I tend to be relatively pessimistic overall about humanity’s chances at avoiding AI existential risk. Contrary to some others that share my pessimism, however—Eliezer Yudkowsky, in particular—I believe that there is a clear path forward for how we might succeed within the current prosaic paradigm (that is, the current machine learning paradigm) that looks plausible and has no fundamental obstacles.

In the comments on Eliezer’s discussion, this point about whether there exists any coherent story for prosaic AI alignment success came up multiple times. From Rob Bensinger:

I think it’s pretty important here to focus on the object-level. Even if you think the goodness of these particular research directions isn’t cruxy (because there’s a huge list of other things you find promising, and your view is mainly about the list as a whole rather than about any particular items on it), I still think it’s super important for us to focus on object-level examples, since this will probably help draw out what the generators for the disagreement are.

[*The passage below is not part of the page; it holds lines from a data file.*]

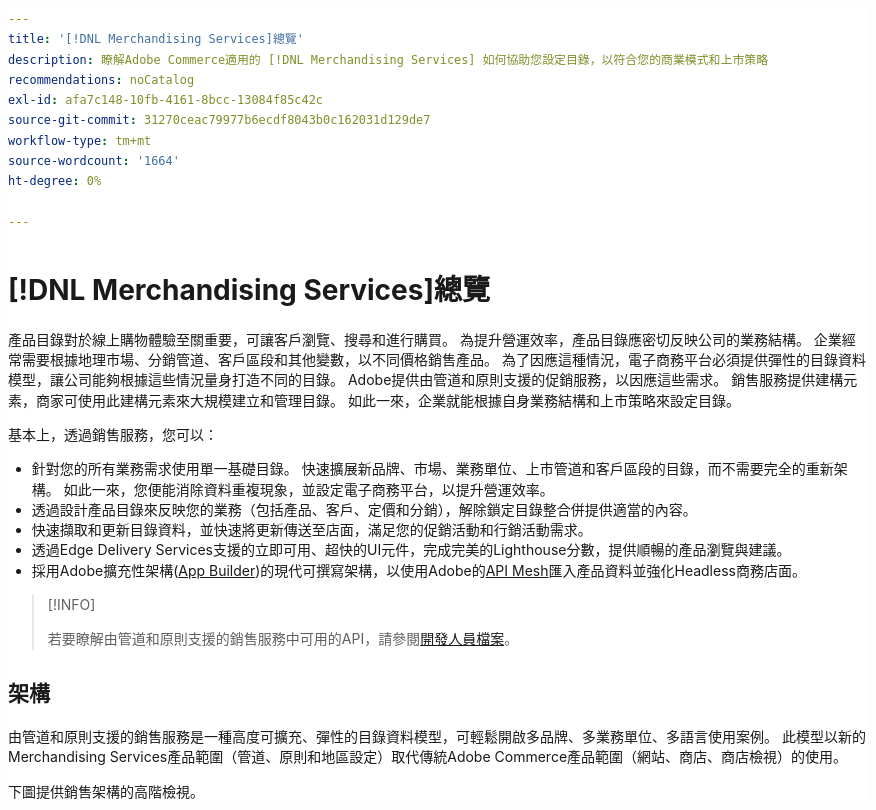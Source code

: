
 ```yaml
---
title: '[!DNL Merchandising Services]總覽'
description: 瞭解Adobe Commerce適用的 [!DNL Merchandising Services] 如何協助您設定目錄，以符合您的商業模式和上市策略
recommendations: noCatalog
exl-id: afa7c148-10fb-4161-8bcc-13084f85c42c
source-git-commit: 31270ceac79977b6ecdf8043b0c162031d129de7
workflow-type: tm+mt
source-wordcount: '1664'
ht-degree: 0%

---
```


# [!DNL Merchandising Services]總覽

產品目錄對於線上購物體驗至關重要，可讓客戶瀏覽、搜尋和進行購買。 為提升營運效率，產品目錄應密切反映公司的業務結構。 企業經常需要根據地理市場、分銷管道、客戶區段和其他變數，以不同價格銷售產品。 為了因應這種情況，電子商務平台必須提供彈性的目錄資料模型，讓公司能夠根據這些情況量身打造不同的目錄。 Adobe提供由管道和原則支援的促銷服務，以因應這些需求。 銷售服務提供建構元素，商家可使用此建構元素來大規模建立和管理目錄。 如此一來，企業就能根據自身業務結構和上市策略來設定目錄。

基本上，透過銷售服務，您可以：

- 針對您的所有業務需求使用單一基礎目錄。 快速擴展新品牌、市場、業務單位、上市管道和客戶區段的目錄，而不需要完全的重新架構。 如此一來，您便能消除資料重複現象，並設定電子商務平台，以提升營運效率。
- 透過設計產品目錄來反映您的業務（包括產品、客戶、定價和分銷），解除鎖定目錄整合併提供適當的內容。
- 快速擷取和更新目錄資料，並快速將更新傳送至店面，滿足您的促銷活動和行銷活動需求。
- 透過Edge Delivery Services支援的立即可用、超快的UI元件，完成完美的Lighthouse分數，提供順暢的產品瀏覽與建議。
- 採用Adobe擴充性架構([App Builder](https://experienceleague.adobe.com/en/playlists/commerce-get-started-app-builder-development))的現代可撰寫架構，以使用Adobe的[API Mesh](https://experienceleague.adobe.com/en/playlists/commerce-get-started-app-builder-and-api-mesh)匯入產品資料並強化Headless商務店面。

>[!INFO]
>
>若要瞭解由管道和原則支援的銷售服務中可用的API，請參閱[開發人員檔案](https://developer-stage.adobe.com/commerce/services/composable-catalog)。

## 架構

由管道和原則支援的銷售服務是一種高度可擴充、彈性的目錄資料模型，可輕鬆開啟多品牌、多業務單位、多語言使用案例。 此模型以新的Merchandising Services產品範圍（管道、原則和地區設定）取代傳統Adobe Commerce產品範圍（網站、商店、商店檢視）的使用。

下圖提供銷售架構的高階檢視。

In that spirit, I’d like to provide my own object-level story for how prosaic AI alignment might work out well.

Of course, any specific story for how we might succeed is going to be wrong simply because it specifies a bunch of details, and this is such a specific story. The point, however, is that the fact that we can write plausible stories for how we might succeed that don’t run into any fundamental obstacles implies that the problem isn’t “we don’t even know how we could possibly succeed” but rather “we know some ways in which we might succeed, but they all require a bunch of hard stuff that we have to actually execute on,” which I think is a pretty different place to be.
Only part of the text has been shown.